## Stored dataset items
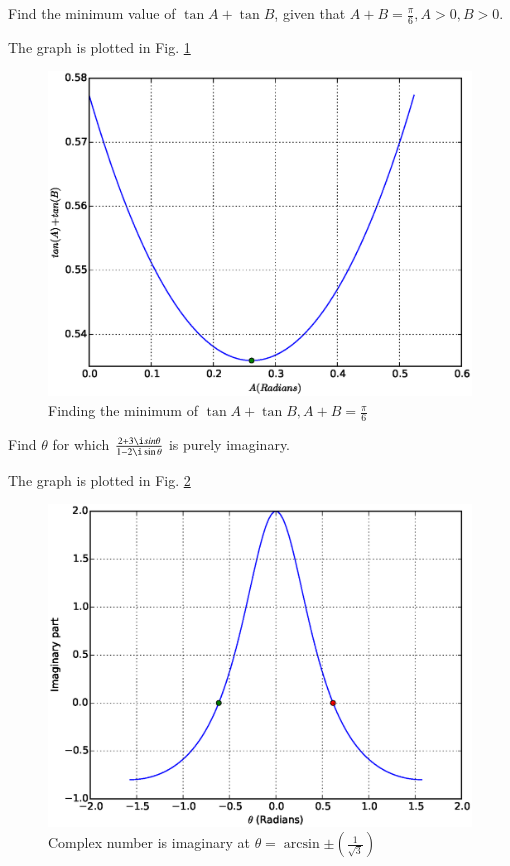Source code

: \documentclass[journal,12pt,twocolumn]{IEEEtran}
\begin{document}
\begin{problem}
Find the minimum value of $\tan A + \tan B$, given that $ A+B = \frac{\pi}{6}, A>0,B>0$.
\end{problem}
%
\solution

The graph is plotted in Fig. \ref{fig_25}

%
\begin{figure}[h]
\centering
\includegraphics[width=\columnwidth]{./figs/ee16b1025}
\caption{ Finding the minimum of $\tan A + \tan B, A + B = \frac{\pi}{6}$}
\label{fig_25}	
\end{figure}
%
\begin{problem}
Find $\theta$ for which $\frac{2+3\i sin \theta}{1 - 2\i \sin \theta}$ is purely imaginary.
\end{problem}
%
\solution

The graph is plotted in Fig. \ref{fig_26}

%
\begin{figure}[h]
\centering
\includegraphics[width=\columnwidth]{./figs/ee16b1026}
\caption{ Complex number is imaginary at $\theta=\arcsin{\pm\left(\frac{1}{\sqrt{3}}\right)}$   }
\label{fig_26}	
\end{figure}
\end{document}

## Exercise instructions
In the records above, some lines may contain the word "plotted"; copy every one of them.

## Output for this exercise
The graph is plotted in Fig. \ref{fig_25}
The graph is plotted in Fig. \ref{fig_26}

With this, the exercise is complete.